Ecological beekeeping on the rooftops of Kreuzberg’s Berlin city beekeeper

© Corner Croft

The cycle of life of the bees in Berlin

We run our hobby beekeeping on a Kreuzberg roof garden. Outside of pesticide-polluted agricultural areas, in a big city which, like hardly any other in Europe, offers extensive parks, miles of green ribbons along the railway lines, the Spree and the waterway, tree-lined avenues and, last but not least, large areas with allotment garden colonies, our bees find a variety of flowering costumes from the beginning to the end of the vegetation period. After the hibernation willows and poplars, later in spring the red and white chestnuts with the spring flowers of the allotment gardens and the yellow blossoming mahonias of the tree slices of the avenues form a varied food basis and with the resin of the poplar buds the basis for the putty resin of the bees, propolis. The first honey is harvested at the end of May with the early start of spring in the big city. After the sweet-scented robinia has faded, the second honey is centrifuged in June. After the lime blossom in August, the sea buckthorn blossom and the goldenrod on the railway embankments, the third spin follows in September with the infinite variety of late summer blossoms in the allotment gardens and parks. Our bees fly out until mid-November, when the city’s abundance of flowers runs dry. This last honey and the pollen we leave to our bees as part of the winter food. In winter we make new central walls from the wax supplied by the solar melter from honeycombs that are no longer used.

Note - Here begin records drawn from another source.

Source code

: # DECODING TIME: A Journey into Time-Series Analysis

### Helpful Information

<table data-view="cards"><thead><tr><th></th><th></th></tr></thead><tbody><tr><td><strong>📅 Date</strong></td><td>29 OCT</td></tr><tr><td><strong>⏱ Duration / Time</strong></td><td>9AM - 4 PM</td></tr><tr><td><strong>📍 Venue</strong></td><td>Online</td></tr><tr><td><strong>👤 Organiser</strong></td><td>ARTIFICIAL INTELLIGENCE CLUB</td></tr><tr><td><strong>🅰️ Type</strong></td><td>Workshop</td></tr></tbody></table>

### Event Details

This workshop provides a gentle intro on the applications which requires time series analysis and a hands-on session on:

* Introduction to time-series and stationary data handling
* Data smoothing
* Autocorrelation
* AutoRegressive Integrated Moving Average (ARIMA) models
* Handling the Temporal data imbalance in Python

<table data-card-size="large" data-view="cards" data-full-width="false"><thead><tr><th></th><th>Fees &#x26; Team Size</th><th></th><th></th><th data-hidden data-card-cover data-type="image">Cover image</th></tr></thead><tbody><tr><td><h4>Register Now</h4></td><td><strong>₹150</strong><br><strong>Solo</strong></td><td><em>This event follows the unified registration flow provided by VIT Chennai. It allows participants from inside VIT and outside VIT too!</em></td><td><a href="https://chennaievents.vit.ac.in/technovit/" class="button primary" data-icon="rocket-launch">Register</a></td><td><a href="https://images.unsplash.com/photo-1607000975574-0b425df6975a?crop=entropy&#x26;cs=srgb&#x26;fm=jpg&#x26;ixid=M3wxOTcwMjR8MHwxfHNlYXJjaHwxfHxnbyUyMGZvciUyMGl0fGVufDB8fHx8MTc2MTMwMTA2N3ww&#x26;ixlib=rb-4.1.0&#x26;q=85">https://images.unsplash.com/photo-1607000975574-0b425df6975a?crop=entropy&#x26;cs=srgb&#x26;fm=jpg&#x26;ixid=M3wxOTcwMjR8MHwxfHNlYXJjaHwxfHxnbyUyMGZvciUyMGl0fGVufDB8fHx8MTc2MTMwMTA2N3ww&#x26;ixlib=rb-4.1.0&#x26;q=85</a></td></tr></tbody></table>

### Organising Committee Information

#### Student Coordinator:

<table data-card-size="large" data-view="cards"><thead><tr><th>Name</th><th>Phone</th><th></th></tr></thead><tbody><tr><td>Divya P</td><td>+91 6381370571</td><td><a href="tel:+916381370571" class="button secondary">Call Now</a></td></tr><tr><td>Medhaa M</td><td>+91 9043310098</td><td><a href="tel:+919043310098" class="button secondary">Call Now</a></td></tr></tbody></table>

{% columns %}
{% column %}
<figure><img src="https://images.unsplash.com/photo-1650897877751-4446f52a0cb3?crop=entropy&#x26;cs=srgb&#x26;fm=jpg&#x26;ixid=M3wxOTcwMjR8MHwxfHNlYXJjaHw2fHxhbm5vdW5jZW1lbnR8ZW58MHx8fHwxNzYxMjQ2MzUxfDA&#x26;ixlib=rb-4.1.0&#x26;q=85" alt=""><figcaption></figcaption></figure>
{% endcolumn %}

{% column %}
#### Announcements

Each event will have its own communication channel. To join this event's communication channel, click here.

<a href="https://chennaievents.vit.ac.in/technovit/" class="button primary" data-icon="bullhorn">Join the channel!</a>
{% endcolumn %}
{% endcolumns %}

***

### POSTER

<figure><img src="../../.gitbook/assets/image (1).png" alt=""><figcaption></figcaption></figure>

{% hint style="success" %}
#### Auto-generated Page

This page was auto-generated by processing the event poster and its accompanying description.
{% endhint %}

Basics of working with our bees

  • No use of chemical additives
  • Genetic diversity: Our queens mate with wild drones (male bees) in Kreuzberg. This results in resistant mixed colonies.
  • In autumn the bees are fed several times with the winter food an infusion of wild herbs from the surroundings.
  • Use of own beeswax from the solar smelter for new central walls (basis of honeycomb construction).
  • Our honey is hand centrifuged and filled by hand.
  • Location loyalty: We do not drive kilometres to the traditional costumes in an energy-intensive manner and disturb the cohesion and orientation of the peoples. The bees collect the nectar of the surrounding flowers from chestnuts, lime trees, robinias and the variety of flowers in the parks and allotments.
  • We use organic formic acid to regulate the varroa mite (bee parasite).
© Corner Croft

Healing

Apitherapy is the use of bee products for medicinal purposes called regional honey acts as an allergy prophylaxis, as it contains the pollen of the flowers that are around us daily. In addition to strengthening the immune system, we have also had very good experience with freshly extracted honey for wound treatment. We also use propolis tincture, bee venom and beeswax for healing purposes. Propolis is the putty resin which the bees produce for sealing their buildings and for disinfection.

Beekeeping community

As members of the Neukölner Imkerverein we were invited to a discussion with the Federal Minister for Environmental Protection and Consumer Protection in Southern Germany after the death of bees in 2008. The pesticide Clothianidin produced by Bayer was clearly responsible for the bee mortality.

Foundation of the Kreuzberg Beekeepers’ Association
The beginnings of the Kreuzberger Imkerverein have their roots in the HeileHaus. Since 2012 regular meetings of Kreuzberg beekeepers have taken place here. From this the Kreuzberger beekeepers’ association was founded in 2014.